Goście

sobota, 25 kwietnia 2015

Podróże małe i duże - Gdańsk

Rany, nie mam czasu na pisanie. Dużo się dzieje.
Dziś chciałam opisać naszą wycieczkę do Gdańska, która była jedną z bardziej spontanicznych rzeczy, jakie zrobiłam i bardzo chciałabym zachować jej szczegóły na długo.
Otóż któregoś dnia usłyszałam o promocji na bilety.
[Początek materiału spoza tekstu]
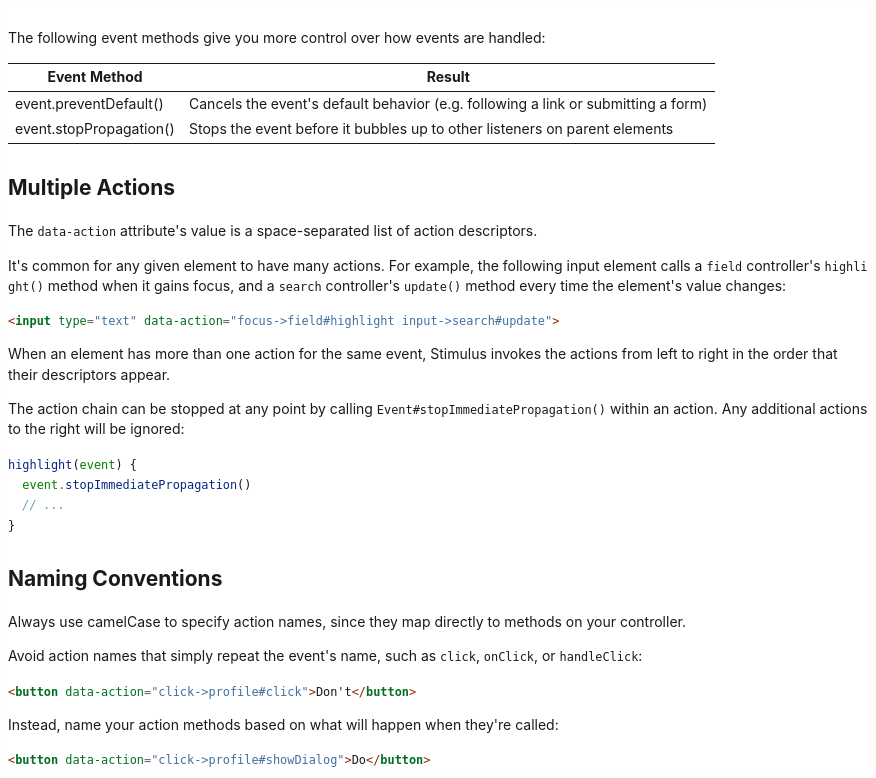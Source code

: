 <br>The following event methods give you more control over how events are handled:

Event Method            | Result
----------------------- | ------
event.preventDefault()  | Cancels the event's default behavior (e.g. following a link or submitting a form)
event.stopPropagation() | Stops the event before it bubbles up to other listeners on parent elements

## Multiple Actions

The `data-action` attribute's value is a space-separated list of action descriptors.

It's common for any given element to have many actions. For example, the following input element calls a `field` controller's `highlight()` method when it gains focus, and a `search` controller's `update()` method every time the element's value changes:

<meta data-controller="callout" data-callout-text-value="focus->field#highlight">
<meta data-controller="callout" data-callout-text-value="input->search#update">

```html
<input type="text" data-action="focus->field#highlight input->search#update">
```

When an element has more than one action for the same event, Stimulus invokes the actions from left to right in the order that their descriptors appear.

The action chain can be stopped at any point by calling `Event#stopImmediatePropagation()` within an action. Any additional actions to the right will be ignored:

```javascript
highlight(event) {
  event.stopImmediatePropagation()
  // ...
}
```

## Naming Conventions

Always use camelCase to specify action names, since they map directly to methods on your controller.

Avoid action names that simply repeat the event's name, such as `click`, `onClick`, or `handleClick`:

<meta data-controller="callout" data-callout-text-value="#click" data-callout-type-value="avoid">

```html
<button data-action="click->profile#click">Don't</button>
```

Instead, name your action methods based on what will happen when they're called:

<meta data-controller="callout" data-callout-text-value="#showDialog" data-callout-type-value="prefer">

```html
<button data-action="click->profile#showDialog">Do</button>
```
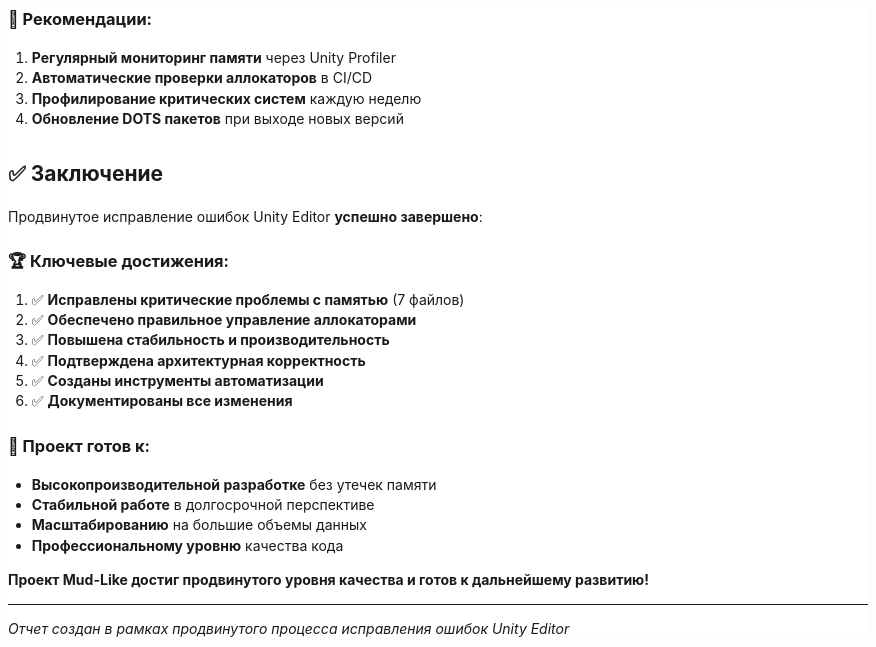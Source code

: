 ### 🔧 Рекомендации:
1. **Регулярный мониторинг памяти** через Unity Profiler
2. **Автоматические проверки аллокаторов** в CI/CD
3. **Профилирование критических систем** каждую неделю
4. **Обновление DOTS пакетов** при выходе новых версий

## ✅ Заключение

Продвинутое исправление ошибок Unity Editor **успешно завершено**:

### 🏆 Ключевые достижения:
1. ✅ **Исправлены критические проблемы с памятью** (7 файлов)
2. ✅ **Обеспечено правильное управление аллокаторами** 
3. ✅ **Повышена стабильность и производительность**
4. ✅ **Подтверждена архитектурная корректность**
5. ✅ **Созданы инструменты автоматизации**
6. ✅ **Документированы все изменения**

### 🚀 Проект готов к:
- **Высокопроизводительной разработке** без утечек памяти
- **Стабильной работе** в долгосрочной перспективе
- **Масштабированию** на большие объемы данных
- **Профессиональному уровню** качества кода

**Проект Mud-Like достиг продвинутого уровня качества и готов к дальнейшему развитию!**

---
*Отчет создан в рамках продвинутого процесса исправления ошибок Unity Editor*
Pomyśleliśmy chwilę i jeszcze tego samego dnia mieliśmy bilety na jednodniową podróż :)
11 kwietnia wstaliśmy bardzo wcześnie aby złapać autobus, który dowiózł nas na lotnisko, skąd w 40 min znaleźliśmy się na miejscu. Zdecydowanie wąskim gardłem Trójmiasta jest komunikacja lotnisko-miasto (i odwrotnie). Jeden autobus w weekendy jeżdżący max 2 razy na godzinę to nie jest dużo, za to jeden automat z biletami na przystanku, będący chyba jedynym na całym lotnisku, skutecznie zmniejsza ilość podróżnych w autobusie.
Najpierw udaliśmy się do Sopotu, a po drodze, gdzieś w okolicach Oliwy na początek wywinęłam pięknego,orła niemal u stóp kiosku z biletami. Mijają 2 tygodnie a ja nadal mam strupy na ręku :D jest pamiątka.
Wysiedliśmy w Sopocie i udaliśmy się na Monciaka, który o tej porze, czyli w okolicach 10, był raczej pusty, obejrzeliśmy Krzywy Domek, spożyliśmy oscypka z żurawiną i dotarliśmy na molo. O tej porze roku wstęp nie był jeszcze płatny. Molo jest super :) połaziliśmy po nim, podczas gdy pogoda robiła się coraz ładniejsza: było piękne słońce i tylko lekki wiatr.
Następnie, zahaczając o budkę z goframi, powędrowaliśmy na plażę, gdzie zawarliśmy bliską znajomośc z zimnym piaskiem oraz wodą o temperaturze jakiś minus 100 stopni. Ciekawa sprawa, że potem piasek okazał się zupełnie ciepły ;) zebraliśmy kilka muszelek i wróciliśmy Monciakiem na SKMkę.
W Gdańsku łaziliśmy po Starówce: ulica Długa, Mariacka, nadbrzeże nad Motławą. Kupiliśmy pamiątki (magnesik na lodówkę, karty z trójmiejskimi fotkami, pocztówki), obsesyjnie oglądaliśmy bursztyny (ja), kupiliśmy urodzinowy prezent dla siostry (on). Zjedliśmy  w okolicach Żurawia bałtyckiego dorsza w wyśmienitym sosie cytrynowym, który smakował jak lemon tarte. Później poszliśmy do bazyliki mariackiej i wdrapaliśmy się na wieżę. 400 stopni, Ewa Ch. byłaby dumna. Droga na szczyt jest bardzo Hogwarts style: najpierw kręte malutkie schodki w murze, potem przejście wewnątrz dachu, a potem serpenty schodów po wewnętrznych ściankach pustej, dużej wierzy. Fajnie! Widoki też fajne.
Na koniec przeszliśmy uliczką Piwną do Wielkiej Zbrojowni i wróciliśmy na ul. Długą, gdzie spokojnie kontynuowałam bursztynową obsesję, aż trafiliśmy do Sowy na lody i szarlotkę. 

Podróż powrotna była szybka, nigdy wcześniej nie leciałam w nocy samolote, fajny efekt! Zwłaszcza jak przy starcie gaśnie światło - pomyślałam sobie wtedy ze D. pewnie by się przestraszyła, ale mnie się podobało.
Dotarliśmy do domu po 23. Wykończeni i baaardzo zadowoleni :)
Podróże są super, czytałam,niedawno artykuł o przewadze doświadczeń nad rzeczami i postanowiłam go sobie wziąć do serca. 

PS. Publiczne toalety w Trójmieście są droższe niż w Warszawie.